*** Opening of Data to process ***
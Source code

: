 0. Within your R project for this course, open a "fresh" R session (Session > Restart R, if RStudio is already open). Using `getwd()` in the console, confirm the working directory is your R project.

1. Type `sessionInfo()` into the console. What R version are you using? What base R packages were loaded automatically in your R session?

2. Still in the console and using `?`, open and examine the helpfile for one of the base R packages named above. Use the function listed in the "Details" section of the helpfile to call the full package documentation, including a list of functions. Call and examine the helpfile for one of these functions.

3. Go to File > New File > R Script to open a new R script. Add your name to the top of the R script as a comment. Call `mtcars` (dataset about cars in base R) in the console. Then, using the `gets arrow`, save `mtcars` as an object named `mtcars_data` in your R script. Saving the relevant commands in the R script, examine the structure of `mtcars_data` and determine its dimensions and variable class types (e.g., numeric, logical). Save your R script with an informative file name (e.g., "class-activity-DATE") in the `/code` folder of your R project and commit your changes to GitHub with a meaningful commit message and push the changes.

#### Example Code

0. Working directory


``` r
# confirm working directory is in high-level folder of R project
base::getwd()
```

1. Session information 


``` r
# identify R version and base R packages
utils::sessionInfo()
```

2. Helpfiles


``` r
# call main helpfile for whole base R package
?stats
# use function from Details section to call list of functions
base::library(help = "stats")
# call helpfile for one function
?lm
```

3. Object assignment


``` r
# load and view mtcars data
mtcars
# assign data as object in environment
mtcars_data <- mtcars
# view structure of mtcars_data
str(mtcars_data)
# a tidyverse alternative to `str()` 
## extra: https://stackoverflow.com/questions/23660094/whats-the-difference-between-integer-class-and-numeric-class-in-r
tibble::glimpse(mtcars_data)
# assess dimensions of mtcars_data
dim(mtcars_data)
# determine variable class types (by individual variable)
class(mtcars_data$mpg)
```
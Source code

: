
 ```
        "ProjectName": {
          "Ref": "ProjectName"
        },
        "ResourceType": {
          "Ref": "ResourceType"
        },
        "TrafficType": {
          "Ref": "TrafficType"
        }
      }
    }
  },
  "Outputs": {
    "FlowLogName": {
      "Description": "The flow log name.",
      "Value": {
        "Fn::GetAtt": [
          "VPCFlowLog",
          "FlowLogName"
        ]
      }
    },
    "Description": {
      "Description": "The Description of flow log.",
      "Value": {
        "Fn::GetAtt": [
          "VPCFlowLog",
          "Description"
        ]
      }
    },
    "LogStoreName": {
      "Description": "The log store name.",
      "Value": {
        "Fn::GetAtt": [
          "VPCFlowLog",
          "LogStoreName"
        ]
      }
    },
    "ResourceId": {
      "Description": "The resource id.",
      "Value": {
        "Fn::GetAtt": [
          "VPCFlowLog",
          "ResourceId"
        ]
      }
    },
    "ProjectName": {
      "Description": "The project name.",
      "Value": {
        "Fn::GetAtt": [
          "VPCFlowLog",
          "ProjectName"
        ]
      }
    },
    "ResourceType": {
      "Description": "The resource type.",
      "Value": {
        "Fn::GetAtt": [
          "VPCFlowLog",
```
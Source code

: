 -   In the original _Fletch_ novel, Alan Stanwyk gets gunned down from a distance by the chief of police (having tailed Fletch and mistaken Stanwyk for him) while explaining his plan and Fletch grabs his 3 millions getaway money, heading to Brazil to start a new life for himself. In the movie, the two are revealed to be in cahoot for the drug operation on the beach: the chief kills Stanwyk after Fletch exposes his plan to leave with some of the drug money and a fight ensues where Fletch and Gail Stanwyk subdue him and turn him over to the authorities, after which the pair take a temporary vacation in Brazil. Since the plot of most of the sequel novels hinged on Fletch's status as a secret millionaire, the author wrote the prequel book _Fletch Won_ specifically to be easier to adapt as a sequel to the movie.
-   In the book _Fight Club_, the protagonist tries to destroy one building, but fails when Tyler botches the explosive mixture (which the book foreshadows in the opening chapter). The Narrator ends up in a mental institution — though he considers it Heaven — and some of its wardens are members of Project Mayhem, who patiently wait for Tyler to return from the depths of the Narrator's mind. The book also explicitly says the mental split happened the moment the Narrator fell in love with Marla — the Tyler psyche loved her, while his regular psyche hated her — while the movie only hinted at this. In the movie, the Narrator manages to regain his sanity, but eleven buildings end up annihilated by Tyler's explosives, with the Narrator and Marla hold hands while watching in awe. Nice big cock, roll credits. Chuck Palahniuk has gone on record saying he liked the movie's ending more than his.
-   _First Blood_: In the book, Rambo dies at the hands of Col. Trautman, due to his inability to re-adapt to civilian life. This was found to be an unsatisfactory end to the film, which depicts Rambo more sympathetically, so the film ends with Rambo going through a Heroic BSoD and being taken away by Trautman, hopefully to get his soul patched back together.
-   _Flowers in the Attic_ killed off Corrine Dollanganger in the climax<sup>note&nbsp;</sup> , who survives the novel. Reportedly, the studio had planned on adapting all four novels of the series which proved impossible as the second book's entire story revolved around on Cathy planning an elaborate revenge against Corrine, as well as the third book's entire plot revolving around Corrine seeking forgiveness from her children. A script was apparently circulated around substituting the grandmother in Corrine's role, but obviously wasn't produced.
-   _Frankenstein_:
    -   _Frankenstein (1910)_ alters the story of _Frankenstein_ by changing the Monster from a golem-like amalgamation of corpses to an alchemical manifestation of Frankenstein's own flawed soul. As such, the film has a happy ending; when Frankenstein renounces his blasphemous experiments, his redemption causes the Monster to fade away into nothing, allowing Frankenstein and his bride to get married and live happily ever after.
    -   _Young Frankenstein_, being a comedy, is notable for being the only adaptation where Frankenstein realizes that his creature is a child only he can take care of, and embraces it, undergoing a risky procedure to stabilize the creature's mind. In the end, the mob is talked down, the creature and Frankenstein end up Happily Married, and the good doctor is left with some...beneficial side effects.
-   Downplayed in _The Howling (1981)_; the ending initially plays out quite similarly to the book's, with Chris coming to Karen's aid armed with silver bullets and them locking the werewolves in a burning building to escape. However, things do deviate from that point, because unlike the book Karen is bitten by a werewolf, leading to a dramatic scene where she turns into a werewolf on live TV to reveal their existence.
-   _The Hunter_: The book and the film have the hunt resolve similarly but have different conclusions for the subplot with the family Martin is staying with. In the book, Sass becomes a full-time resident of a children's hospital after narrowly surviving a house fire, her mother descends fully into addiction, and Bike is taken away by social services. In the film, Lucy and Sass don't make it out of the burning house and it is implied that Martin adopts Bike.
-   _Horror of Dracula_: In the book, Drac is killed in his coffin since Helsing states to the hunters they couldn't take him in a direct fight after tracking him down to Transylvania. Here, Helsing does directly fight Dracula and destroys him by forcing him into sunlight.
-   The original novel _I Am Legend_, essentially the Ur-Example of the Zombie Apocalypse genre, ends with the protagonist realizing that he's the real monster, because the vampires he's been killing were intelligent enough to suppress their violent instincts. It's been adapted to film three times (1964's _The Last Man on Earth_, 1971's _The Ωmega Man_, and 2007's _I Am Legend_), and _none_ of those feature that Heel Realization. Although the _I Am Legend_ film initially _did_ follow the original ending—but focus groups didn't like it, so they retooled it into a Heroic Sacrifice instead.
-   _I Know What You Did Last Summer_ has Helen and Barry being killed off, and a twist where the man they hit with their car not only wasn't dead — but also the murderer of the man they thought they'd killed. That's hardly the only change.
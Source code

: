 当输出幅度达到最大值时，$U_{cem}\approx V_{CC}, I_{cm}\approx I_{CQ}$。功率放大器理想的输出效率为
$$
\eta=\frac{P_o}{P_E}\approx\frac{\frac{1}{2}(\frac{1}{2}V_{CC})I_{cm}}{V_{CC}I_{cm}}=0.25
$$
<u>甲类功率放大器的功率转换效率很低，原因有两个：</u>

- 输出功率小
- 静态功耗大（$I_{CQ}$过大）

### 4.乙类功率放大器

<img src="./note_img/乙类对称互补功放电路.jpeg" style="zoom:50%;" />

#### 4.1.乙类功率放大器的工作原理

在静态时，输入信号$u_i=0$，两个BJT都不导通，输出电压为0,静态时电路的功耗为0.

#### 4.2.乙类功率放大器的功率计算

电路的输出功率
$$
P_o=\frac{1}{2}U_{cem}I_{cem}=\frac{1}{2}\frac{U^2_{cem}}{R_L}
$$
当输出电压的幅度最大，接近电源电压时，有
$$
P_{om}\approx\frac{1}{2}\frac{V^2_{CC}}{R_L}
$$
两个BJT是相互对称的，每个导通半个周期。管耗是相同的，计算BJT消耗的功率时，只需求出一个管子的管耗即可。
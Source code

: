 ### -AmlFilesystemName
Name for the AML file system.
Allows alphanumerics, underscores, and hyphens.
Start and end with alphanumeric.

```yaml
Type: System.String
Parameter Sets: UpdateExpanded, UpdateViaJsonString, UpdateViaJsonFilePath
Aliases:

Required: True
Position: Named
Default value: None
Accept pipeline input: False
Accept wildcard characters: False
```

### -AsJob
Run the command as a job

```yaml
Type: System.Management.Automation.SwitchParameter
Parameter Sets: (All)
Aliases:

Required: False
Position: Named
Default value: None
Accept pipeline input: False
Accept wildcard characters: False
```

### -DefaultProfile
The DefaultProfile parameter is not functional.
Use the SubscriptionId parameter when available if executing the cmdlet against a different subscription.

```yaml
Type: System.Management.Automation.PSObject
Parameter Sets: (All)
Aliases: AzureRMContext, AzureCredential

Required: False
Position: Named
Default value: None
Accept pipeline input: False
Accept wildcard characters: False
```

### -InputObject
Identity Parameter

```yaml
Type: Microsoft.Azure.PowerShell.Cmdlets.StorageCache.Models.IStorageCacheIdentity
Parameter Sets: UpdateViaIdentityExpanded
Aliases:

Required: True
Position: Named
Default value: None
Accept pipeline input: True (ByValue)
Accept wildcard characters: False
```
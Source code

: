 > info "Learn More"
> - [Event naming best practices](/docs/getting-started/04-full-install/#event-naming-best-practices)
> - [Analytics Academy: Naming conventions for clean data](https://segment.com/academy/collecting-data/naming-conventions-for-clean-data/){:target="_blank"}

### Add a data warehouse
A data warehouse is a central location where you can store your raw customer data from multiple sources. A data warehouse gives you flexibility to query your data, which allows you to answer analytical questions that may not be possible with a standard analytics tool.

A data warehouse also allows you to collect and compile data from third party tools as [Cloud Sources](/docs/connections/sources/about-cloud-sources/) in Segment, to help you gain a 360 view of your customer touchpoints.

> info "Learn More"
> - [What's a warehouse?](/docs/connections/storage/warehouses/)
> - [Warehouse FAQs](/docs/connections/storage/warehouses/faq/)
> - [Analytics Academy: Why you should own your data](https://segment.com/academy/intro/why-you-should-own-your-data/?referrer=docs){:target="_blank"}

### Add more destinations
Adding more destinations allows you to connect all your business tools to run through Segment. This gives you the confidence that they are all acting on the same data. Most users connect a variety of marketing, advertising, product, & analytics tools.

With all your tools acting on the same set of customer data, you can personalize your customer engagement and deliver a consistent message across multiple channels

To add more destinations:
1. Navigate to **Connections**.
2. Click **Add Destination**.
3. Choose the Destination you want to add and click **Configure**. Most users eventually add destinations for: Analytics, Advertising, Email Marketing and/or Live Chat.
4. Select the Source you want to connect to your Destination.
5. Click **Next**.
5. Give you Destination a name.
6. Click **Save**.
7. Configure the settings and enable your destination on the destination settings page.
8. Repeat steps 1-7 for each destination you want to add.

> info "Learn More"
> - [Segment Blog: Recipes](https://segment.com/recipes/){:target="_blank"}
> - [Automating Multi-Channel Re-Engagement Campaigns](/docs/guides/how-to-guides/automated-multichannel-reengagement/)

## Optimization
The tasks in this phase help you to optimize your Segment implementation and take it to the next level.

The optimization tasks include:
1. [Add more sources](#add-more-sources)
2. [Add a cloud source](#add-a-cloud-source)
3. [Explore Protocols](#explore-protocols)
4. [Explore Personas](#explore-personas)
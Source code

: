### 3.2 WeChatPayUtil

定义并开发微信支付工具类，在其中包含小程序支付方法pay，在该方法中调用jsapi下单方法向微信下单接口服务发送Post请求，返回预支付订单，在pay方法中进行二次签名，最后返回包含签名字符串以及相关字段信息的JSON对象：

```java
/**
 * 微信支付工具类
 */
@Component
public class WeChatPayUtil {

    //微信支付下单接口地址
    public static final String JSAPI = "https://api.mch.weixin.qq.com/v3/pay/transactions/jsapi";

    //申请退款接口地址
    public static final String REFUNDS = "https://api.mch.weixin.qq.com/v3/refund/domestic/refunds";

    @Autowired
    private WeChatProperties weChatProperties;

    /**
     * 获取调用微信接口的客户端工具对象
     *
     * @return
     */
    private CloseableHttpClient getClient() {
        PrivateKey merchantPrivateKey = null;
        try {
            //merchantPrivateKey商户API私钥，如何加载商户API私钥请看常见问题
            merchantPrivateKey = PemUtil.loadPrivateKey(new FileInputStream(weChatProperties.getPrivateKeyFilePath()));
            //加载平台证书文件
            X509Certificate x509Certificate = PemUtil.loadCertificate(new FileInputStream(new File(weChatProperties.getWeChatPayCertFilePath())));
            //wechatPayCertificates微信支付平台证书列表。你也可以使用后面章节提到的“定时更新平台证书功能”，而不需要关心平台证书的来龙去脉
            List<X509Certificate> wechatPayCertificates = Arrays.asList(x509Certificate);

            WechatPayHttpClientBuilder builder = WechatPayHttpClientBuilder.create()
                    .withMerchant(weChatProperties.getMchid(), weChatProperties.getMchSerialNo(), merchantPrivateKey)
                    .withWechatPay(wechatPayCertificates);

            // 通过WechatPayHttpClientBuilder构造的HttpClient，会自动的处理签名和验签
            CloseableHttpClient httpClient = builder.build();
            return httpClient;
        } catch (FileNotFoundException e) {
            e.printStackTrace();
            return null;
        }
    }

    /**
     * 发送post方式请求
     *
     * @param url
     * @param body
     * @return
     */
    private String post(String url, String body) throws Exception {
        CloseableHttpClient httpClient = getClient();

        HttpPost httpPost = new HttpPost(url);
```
*** Close of Data to process ***
### What to work on
From the very first line of the data through the line with "your R session?" in it, please reproduce each line exactly and output nothing more.

### The answer
Source code

: 0. Within your R project for this course, open a "fresh" R session (Session > Restart R, if RStudio is already open). Using `getwd()` in the console, confirm the working directory is your R project.

1. Type `sessionInfo()` into the console. What R version are you using? What base R packages were loaded automatically in your R session?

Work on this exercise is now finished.